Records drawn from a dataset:
* * * * * * * * *

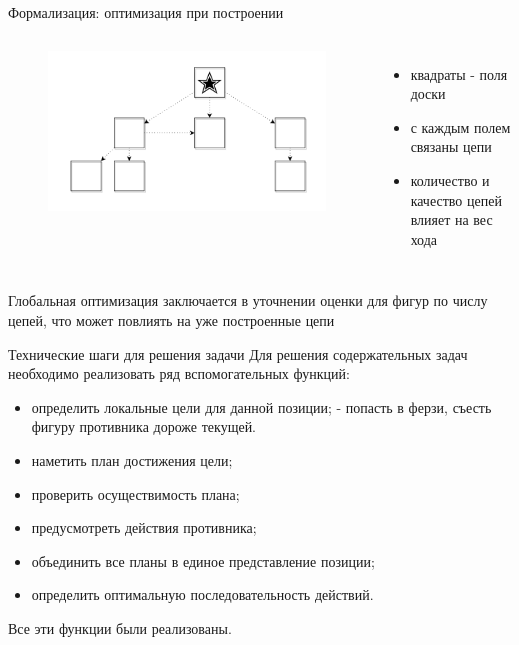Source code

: \begin{frame}{Формализация: оптимизация при построении}
\begin{columns}
\begin{figure}
\includegraphics[scale=0.2]{./pictures/piece.png}
\end{figure}
\begin{itemize}
\item квадраты - поля доски
\item с каждым полем связаны цепи
\item количество и качество цепей влияет на вес хода
\end{itemize}
\end{columns}
Глобальная оптимизация заключается в уточнении оценки для фигур по числу цепей, что может повлиять на уже построенные цепи
\end{frame}

\begin{frame}{Технические шаги для решения задачи}
Для решения содержательных задач необходимо реализовать ряд вспомогательных функций:
\begin{itemize}
\item определить локальные цели для данной позиции; - попасть в ферзи, съесть фигуру противника дороже текущей.
\item наметить план достижения цели;
\item проверить осуществимость плана;
\item предусмотреть действия противника;
\item объединить все планы в единое представление позиции;
\item определить оптимальную последовательность действий.
\end{itemize}
Все эти функции были реализованы.
\end{frame}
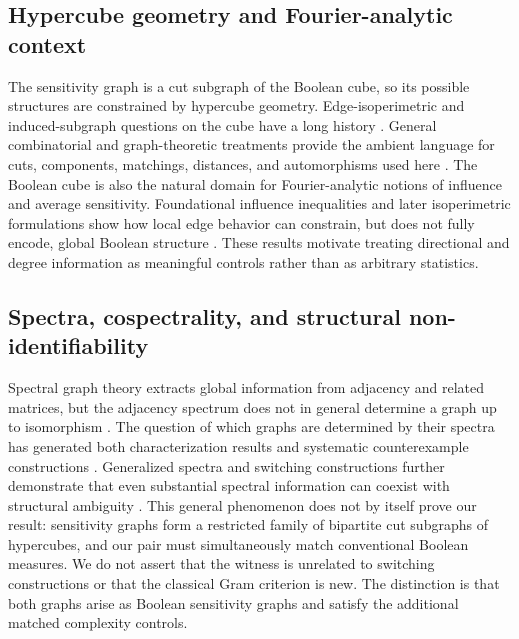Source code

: \documentclass[twoside,12pt,letterpaper]{article}
\theoremstyle{definition}
\begin{document}
\subsection{Hypercube geometry and Fourier-analytic context}
The sensitivity graph is a cut subgraph of the Boolean cube, so its possible structures are constrained by hypercube geometry. Edge-isoperimetric and induced-subgraph questions on the cube have a long history \parencite{lindsey1964,harper1966,bernstein1967,hart1976,chung1988,bollobas1991,ellis2011}. General combinatorial and graph-theoretic treatments provide the ambient language for cuts, components, matchings, distances, and automorphisms used here \parencite{bollobas1986,diestel2017,lovasz2012}. The Boolean cube is also the natural domain for Fourier-analytic notions of influence and average sensitivity. Foundational influence inequalities and later isoperimetric formulations show how local edge behavior can constrain, but does not fully encode, global Boolean structure \parencite{kahn1988,bourgain1992,talagrand1994,friedgut1998,falik2007,odonnell2014}. These results motivate treating directional and degree information as meaningful controls rather than as arbitrary statistics.

\subsection{Spectra, cospectrality, and structural non-identifiability}
Spectral graph theory extracts global information from adjacency and related matrices, but the adjacency spectrum does not in general determine a graph up to isomorphism \parencite{cvetkovic1980,biggs1993,chung1997,godsil2001,cvetkovic2010,brouwer2012}. The question of which graphs are determined by their spectra has generated both characterization results and systematic counterexample constructions \parencite{schwenk1973,godsil1982,vandam2003,haemers2004,vandam2009}. Generalized spectra and switching constructions further demonstrate that even substantial spectral information can coexist with structural ambiguity \parencite{vandam2007,abiad2012,qiu2020}. This general phenomenon does not by itself prove our result: sensitivity graphs form a restricted family of bipartite cut subgraphs of hypercubes, and our pair must simultaneously match conventional Boolean measures. We do not assert that the witness is unrelated to switching constructions or that the classical Gram criterion is new. The distinction is that both graphs arise as Boolean sensitivity graphs and satisfy the additional matched complexity controls.
\end{document}
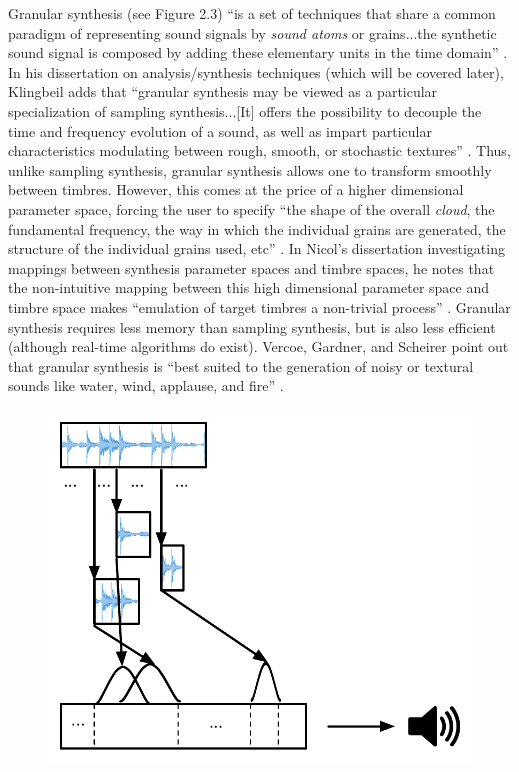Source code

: \documentclass[a4paper,12pt]{report} 	%
\numberwithin{figure}{chapter}
\numberwithin{table}{chapter}
\numberwithin{equation}{chapter}
\begin{document}
\begin{flushleft}
Granular synthesis (see Figure 2.3) ``is a set of techniques that share a common paradigm of representing sound signals by \emph{sound atoms} or grains...the synthetic sound signal is composed by adding these elementary units in the time domain'' \cite[p.13]{Tolonen:1998bh}. In his dissertation on analysis/synthesis techniques (which will be covered later), Klingbeil adds that ``granular synthesis may be viewed as a particular specialization of sampling synthesis...[It] offers the possibility to decouple the time and frequency evolution of a sound, as well as impart particular characteristics modulating between rough, smooth, or stochastic textures'' \cite[p. 6]{Klingbeil:2009lo}. Thus, unlike sampling synthesis, granular synthesis allows one to transform smoothly between timbres. However, this comes at the price of a higher dimensional parameter space, forcing the user to specify ``the shape of the overall \emph{cloud}, the fundamental frequency, the way in which the individual grains are generated, the structure of the individual grains used, etc'' \cite[p. 5]{Johnson:1998sh}. In Nicol's dissertation investigating mappings between synthesis parameter spaces and timbre spaces, he notes that the non-intuitive mapping between this high dimensional parameter space and timbre space makes ``emulation of target timbres a non-trivial process'' \cite[p. 49]{Nicol:2005rp}. Granular synthesis requires less memory than sampling synthesis, but is also less efficient (although real-time algorithms do exist). Vercoe, Gardner, and Scheirer point out that granular synthesis is ``best suited to the generation of noisy or textural sounds like water, wind, applause, and fire'' \cite[p. 6]{Vercoe:1998hh}.
\\
\begin{figure}[h!]
\begin{center}
\includegraphics[scale=0.8]{GranularSynthesis}

\end{center}
\end{figure}
\end{flushleft}
\end{document}
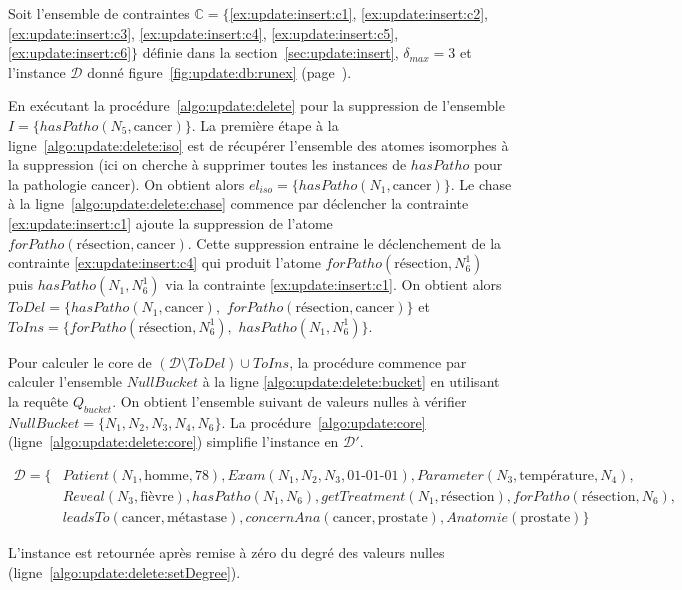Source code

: \begin{example}
    Soit l'ensemble de contraintes $\mathbb{C} = \{$\ref{ex:update:insert:c1}, \ref{ex:update:insert:c2}, \ref{ex:update:insert:c3}, \ref{ex:update:insert:c4}, \ref{ex:update:insert:c5}, \ref{ex:update:insert:c6}$\}$ définie dans la section~\ref{sec:update:insert}, $\delta_{max} = 3$ et l'instance $\mathcal{D}$ donné figure~\ref{fig:update:db:runex} (page~\pageref{fig:update:db:runex}).

    En exécutant la procédure~\ref{algo:update:delete} pour la suppression de l'ensemble $I = \{ hasPatho(N_5, \text{cancer}) \}$.
    La première étape à la ligne~\ref{algo:update:delete:iso} est de récupérer l'ensemble des atomes isomorphes à la suppression (ici on cherche à supprimer toutes les instances de $hasPatho$ pour la pathologie cancer).
    On obtient alors $el_{iso} = \{ hasPatho(N_1, \text{cancer}) \}$.
    Le \gls{chase} à la ligne~\ref{algo:update:delete:chase} commence par déclencher la contrainte \ref{ex:update:insert:c1} ajoute la suppression de l'atome $forPatho(\text{résection}, \text{cancer})$.
    Cette suppression entraine le déclenchement de la contrainte \ref{ex:update:insert:c4} qui produit l'atome $forPatho(\text{résection}, N_6^1)$ puis $hasPatho(N_1, N_6^1)$ via la contrainte \ref{ex:update:insert:c1}.
    On obtient alors $ToDel = \{ hasPatho(N_1, \text{cancer}),$ $forPatho(\text{résection}, \text{cancer}) \}$ et $ToIns = \{ forPatho(\text{résection}, N_6^1),$ $hasPatho(N_1, N_6^1) \}$.

    Pour calculer le \gls{core} de $(\mathcal{D} \setminus ToDel) \cup ToIns$, la procédure commence par calculer l'ensemble $NullBucket$ à la ligne \ref{algo:update:delete:bucket} en utilisant la requête $Q_{bucket}$.
    On obtient l'ensemble suivant de valeurs nulles à vérifier $NullBucket = \{N_1, N_2, N_3, N_4, N_6\}$.
    La procédure~\ref{algo:update:core} (ligne~\ref{algo:update:delete:core}) simplifie l'instance en $\mathcal{D}'$.

    \begin{align*}
        \mathcal{D} = \{ & Patient(N_1, \text{homme}, 78), Exam(N_1, N_2, N_3, \text{01-01-01}), Parameter(N_3, \text{température}, N_4),        \\
                         & Reveal(N_3, \text{fièvre}), hasPatho(N_1, N_6), getTreatment(N_1, \text{résection}), forPatho(\text{résection}, N_6), \\
                         & leadsTo(\text{cancer}, \text{métastase}), concernAna(\text{cancer}, \text{prostate}), Anatomie(\text{prostate}) \}
    \end{align*}

    L'instance est retournée après remise à zéro du degré des valeurs nulles (ligne~\ref{algo:update:delete:setDegree}).
\end{example}
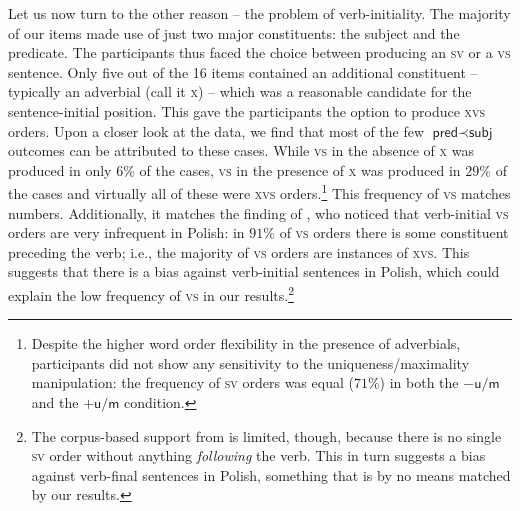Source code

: \documentclass[output=paper]{langscibook}
\begin{document}
Let us now turn to the other reason -- the problem of verb-initiality. The majority of our items made use of just two major constituents: the subject and the predicate. The participants thus faced the choice between producing an \textsc{sv} or a \textsc{vs} sentence. Only five out of the 16 items contained an additional constituent -- typically an adverbial (call it \textsc{x}) -- which was a reasonable candidate for the sentence-initial position. This gave the participants the option to produce \textsc{xvs} orders. Upon a closer look at the data, we find that most of the few $\textsf{pred}\prec\textsf{subj}$ outcomes can be attributed to these cases. While \textsc{vs} in the absence of \textsc{x} was produced in only $6\%$ of the cases, \textsc{vs} in the presence of \textsc{x} was produced in $29\%$ of the cases and virtually all of these were \textsc{xvs} orders.\footnote{Despite the higher word order flexibility in the presence of adverbials, participants did not show any sensitivity to the uniqueness/maximality manipulation: the frequency of \textsc{sv} orders was equal ($71\%$) in both the $-\textsf{u/m}$ and the $+\textsf{u/m}$ condition.\label{sim-dem:fn:adv}} This frequency of \textsc{vs} matches  numbers. Additionally, it matches the finding of \citet{Jacennik.Dryer1992}, who noticed that verb-initial \textsc{vs} orders are very infrequent in Polish: in $91\%$ of \textsc{vs} orders there is some constituent preceding the verb; i.e., the majority of \textsc{vs} orders are instances of \textsc{xvs}. This suggests that there is a bias against verb-initial sentences in Polish, which could explain the low frequency of \textsc{vs} in our results.\footnote{The corpus-based support from \citet{Jacennik.Dryer1992} is limited, though, because there is no single \textsc{sv} order without anything \textit{following} the verb. This in turn suggests a bias against verb-final sentences in Polish, something that is by no means matched by our results.\label{sim-dem:fn:v-final}}
\end{document}
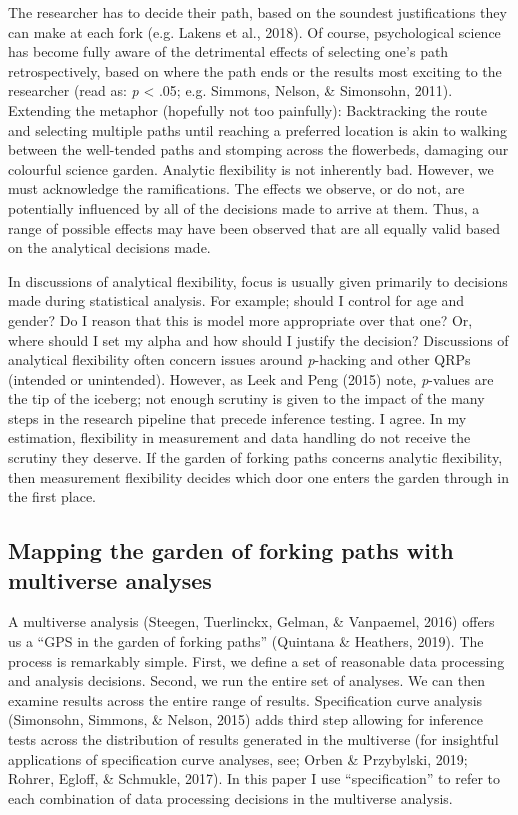 \documentclass[english,man,floatsintext]{apa6}
\begin{document}
The researcher has to decide their path, based on the soundest justifications they can make at each fork (e.g. Lakens et al., 2018). Of course, psychological science has become fully aware of the detrimental effects of selecting one's path retrospectively, based on where the path ends or the results most exciting to the researcher (read as: \emph{p} \textless{} .05; e.g. Simmons, Nelson, \& Simonsohn, 2011). Extending the metaphor (hopefully not too painfully): Backtracking the route and selecting multiple paths until reaching a preferred location is akin to walking between the well-tended paths and stomping across the flowerbeds, damaging our colourful science garden. Analytic flexibility is not inherently bad. However, we must acknowledge the ramifications. The effects we observe, or do not, are potentially influenced by all of the decisions made to arrive at them. Thus, a range of possible effects may have been observed that are all equally valid based on the analytical decisions made.

In discussions of analytical flexibility, focus is usually given primarily to decisions made during statistical analysis. For example; should I control for age and gender? Do I reason that this is model more appropriate over that one? Or, where should I set my alpha and how should I justify the decision? Discussions of analytical flexibility often concern issues around \emph{p}-hacking and other QRPs (intended or unintended). However, as Leek and Peng (2015) note, \emph{p}-values are the tip of the iceberg; not enough scrutiny is given to the impact of the many steps in the research pipeline that precede inference testing. I agree. In my estimation, flexibility in measurement and data handling do not receive the scrutiny they deserve. If the garden of forking paths concerns analytic flexibility, then measurement flexibility decides which door one enters the garden through in the first place.

\hypertarget{mapping-the-garden-of-forking-paths-with-multiverse-analyses}{%
\subsection{Mapping the garden of forking paths with multiverse analyses}\label{mapping-the-garden-of-forking-paths-with-multiverse-analyses}}

A multiverse analysis (Steegen, Tuerlinckx, Gelman, \& Vanpaemel, 2016) offers us a \enquote{GPS in the garden of forking paths} (Quintana \& Heathers, 2019). The process is remarkably simple. First, we define a set of reasonable data processing and analysis decisions. Second, we run the entire set of analyses. We can then examine results across the entire range of results. Specification curve analysis (Simonsohn, Simmons, \& Nelson, 2015) adds third step allowing for inference tests across the distribution of results generated in the multiverse (for insightful applications of specification curve analyses, see; Orben \& Przybylski, 2019; Rohrer, Egloff, \& Schmukle, 2017). In this paper I use \enquote{specification} to refer to each combination of data processing decisions in the multiverse analysis.
\end{document}
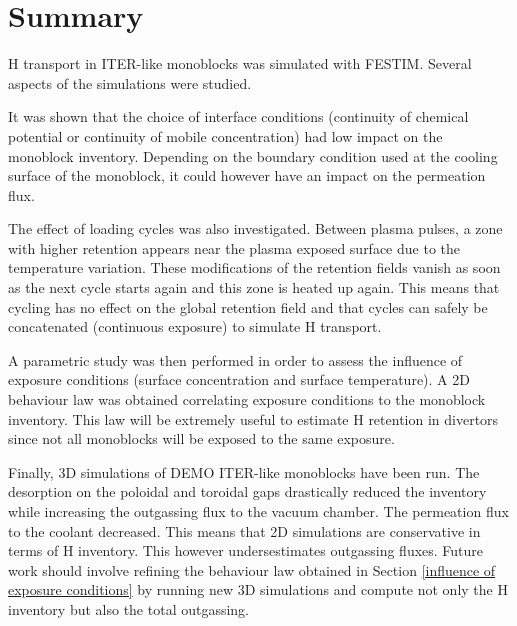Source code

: \section{Summary}
H transport in ITER-like monoblocks was simulated with FESTIM.
Several aspects of the simulations were studied.

It was shown that the choice of interface conditions (continuity of chemical potential or continuity of mobile concentration) had low impact on the monoblock inventory.
Depending on the boundary condition used at the cooling surface of the monoblock, it could however have an impact on the permeation flux.

The effect of loading cycles was also investigated.
Between plasma pulses, a zone with higher retention appears near the plasma exposed surface due to the temperature variation.
These modifications of the retention fields vanish as soon as the next cycle starts again and this zone is heated up again.
This means that cycling has no effect on the global retention field and that cycles can safely be concatenated (continuous exposure) to simulate H transport.

A parametric study was then performed in order to assess the influence of exposure conditions (surface concentration and surface temperature).
A 2D behaviour law was obtained correlating exposure conditions to the monoblock inventory.
This law will be extremely useful to estimate H retention in divertors since not all monoblocks will be exposed to the same exposure.

Finally, 3D simulations of DEMO ITER-like monoblocks have been run.
The desorption on the poloidal and toroidal gaps drastically reduced the inventory while increasing the outgassing flux to the vacuum chamber.
The permeation flux to the coolant decreased.
This means that 2D simulations are conservative in terms of H inventory.
This however undersestimates outgassing fluxes.
Future work should involve refining the behaviour law obtained in Section \ref{influence of exposure conditions} by running new 3D simulations and compute not only the H inventory but also the total outgassing.
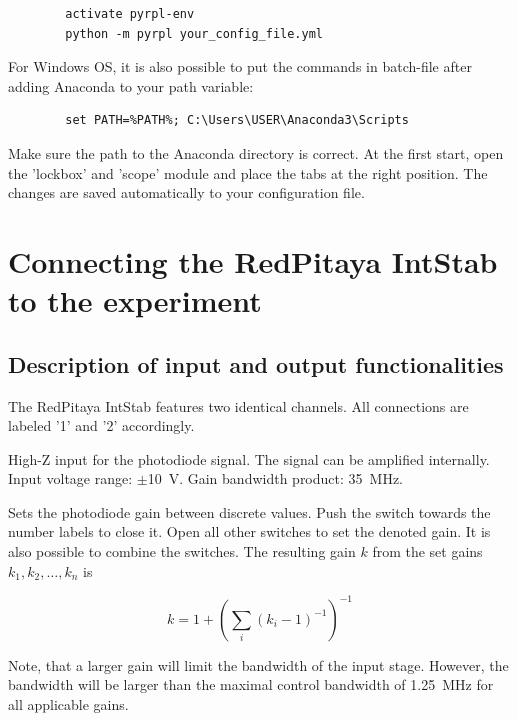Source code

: \documentclass[twoside,a4paper]{refart}
\begin{document}
\begin{tcolorbox}
	\begin{verbatim}
		activate pyrpl-env
		python -m pyrpl your_config_file.yml
	\end{verbatim}
\end{tcolorbox}

For Windows OS, it is also possible to put the commands in batch-file after adding Anaconda to your path variable:

\begin{tcolorbox}
	\begin{verbatim}
		set PATH=%PATH%; C:\Users\USER\Anaconda3\Scripts
	\end{verbatim}
\end{tcolorbox}

Make sure the path to the Anaconda directory is correct. At the first start, open the 'lockbox' and 'scope' module and place the tabs at the right position. The changes are saved automatically to your configuration file.

\section{Connecting the RedPitaya IntStab to the experiment}

\subsection{Description of input and output functionalities}
The RedPitaya IntStab features two identical channels. All connections are labeled '1' and '2' accordingly. 

High-Z input for the photodiode signal. The signal can be amplified internally. Input voltage range:  $\pm$\SI{10}{\volt}. Gain bandwidth product: \SI{35}{\mega\hertz}.


Sets the photodiode gain between discrete values. Push the switch towards the number labels to close it. Open all other switches to set the denoted gain. It is also possible to combine the switches. The resulting gain $k$ from the set gains $k_1, k_2, \dots, k_n$ is


	$$k = 1+ \left(\sum_i(k_i -1)^{-1}\right)^{-1}$$
	
Note, that a larger gain will limit the bandwidth of the input stage. However, the bandwidth will be larger than the maximal control bandwidth of \SI{1.25}{\mega\hertz} for all applicable gains. 
\end{document}

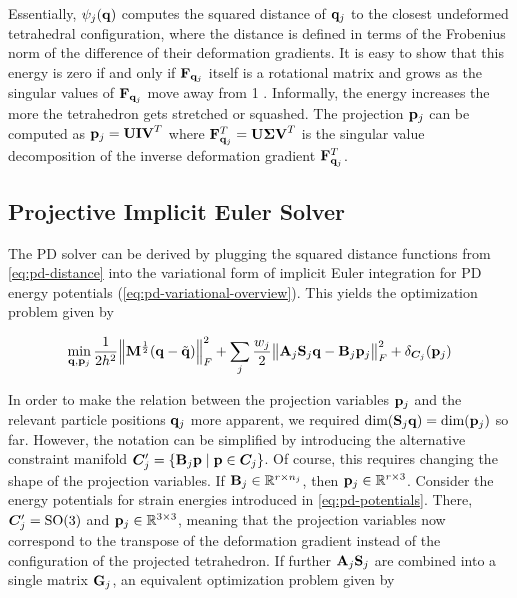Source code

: \noindent Essentially, $\psi_j(\mathbf{q})$ computes the squared distance of $\mathbf{q}_j$ to the closest undeformed tetrahedral configuration, 
where the distance is defined in terms of the Frobenius norm of the difference of their deformation gradients. It is easy to 
show that this energy is zero if and only if $\mathbf{F}_{\mathbf{q}_j}$ itself is a rotational matrix and grows as the 
singular values of $\mathbf{F}_{\mathbf{q}_j}$ move away from 1 \cite{bouaziz2014}. Informally, the energy increases the more the tetrahedron gets 
stretched or squashed. The projection $\mathbf{p}_j$ can be computed as $\mathbf{p}_j = \mathbf{UIV}^T$ where $\mathbf{F}^T_{\mathbf{q}_j} = 
\mathbf{U \Sigma V}^T$ is the singular value decomposition of the inverse deformation gradient $\mathbf{F}^T_{\mathbf{q}_j}$.

\subsection{Projective Implicit Euler Solver}\label{ss:pd-solver}
The PD solver can be derived by plugging the squared distance functions from \autoref{eq:pd-distance} into the variational 
form of implicit
Euler integration for PD energy potentials (\cref{eq:pd-variational-overview}). This yields the optimization problem given by 

\begin{equation}\label{eq:pd-variational}
    \min_{\mathbf{q}, \mathbf{p}_j} \frac{1}{2h^2} \norm{\mathbf{M}^{\frac{1}{2}}(\mathbf{q} - \tilde{\mathbf{q}})}^2_F + 
    \sum_j \frac{w_j}{2} \norm{\mathbf{A}_j\mathbf{S}_j\mathbf{q} - \mathbf{B}_j\mathbf{p}_j}^2_F + \delta_{\bm{C}_j}(\mathbf{p}_j)
\end{equation}

\noindent In order to make the relation between the projection variables $\mathbf{p}_j$ and the relevant particle positions 
$\mathbf{q}_j$ more apparent, we required $\text{dim}(\mathbf{S}_j\mathbf{q}) = \text{dim}(\mathbf{p}_j)$ so far. However, the 
notation can be simplified by introducing the alternative constraint manifold $\bm{C}^\prime_j = \{ \mathbf{B}_j\mathbf{p} 
\mid \mathbf{p} \in \bm{C}_j \}$. Of course, this requires changing the shape of the projection variables. If 
$\mathbf{B}_j \in \mathbb{R}^{r \times n_j}$, then $\mathbf{p}_j \in \mathbb{R}^{r \times 3}$. Consider the energy 
potentials for strain energies introduced in \cref{eq:pd-potentials}. There, $\bm{C}^\prime_j = \text{SO}(3)$ 
and $\mathbf{p}_j \in \mathbb{R}^{3 \times 3}$, meaning that the projection variables now correspond to the transpose 
of the deformation gradient 
instead of the configuration of the projected tetrahedron. If further $\mathbf{A}_j\mathbf{S}_j$ are combined into a single 
matrix $\mathbf{G}_j$, an equivalent optimization problem given by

* * * * * * * * *

Assignment —
Your answer must be the lines from the opening line of the entries through the line holding "geometry and Fourier-analytic", written out exactly and without any picture.

Finished task —
Source code

: \begin{frame}{Формализация: оптимизация при построении}
\begin{columns}
\begin{figure}
\includegraphics[scale=0.2]{./pictures/piece.png}
\end{figure}
\begin{itemize}
\item квадраты - поля доски
\item с каждым полем связаны цепи
\item количество и качество цепей влияет на вес хода
\end{itemize}
\end{columns}
Глобальная оптимизация заключается в уточнении оценки для фигур по числу цепей, что может повлиять на уже построенные цепи
\end{frame}

\begin{frame}{Технические шаги для решения задачи}
Для решения содержательных задач необходимо реализовать ряд вспомогательных функций:
\begin{itemize}
\item определить локальные цели для данной позиции; - попасть в ферзи, съесть фигуру противника дороже текущей.
\item наметить план достижения цели;
\item проверить осуществимость плана;
\item предусмотреть действия противника;
\item объединить все планы в единое представление позиции;
\item определить оптимальную последовательность действий.
\end{itemize}
Все эти функции были реализованы.
\end{frame}
Source code

: \documentclass[twoside,12pt,letterpaper]{article}
\theoremstyle{definition}
\begin{document}
\subsection{Hypercube geometry and Fourier-analytic context}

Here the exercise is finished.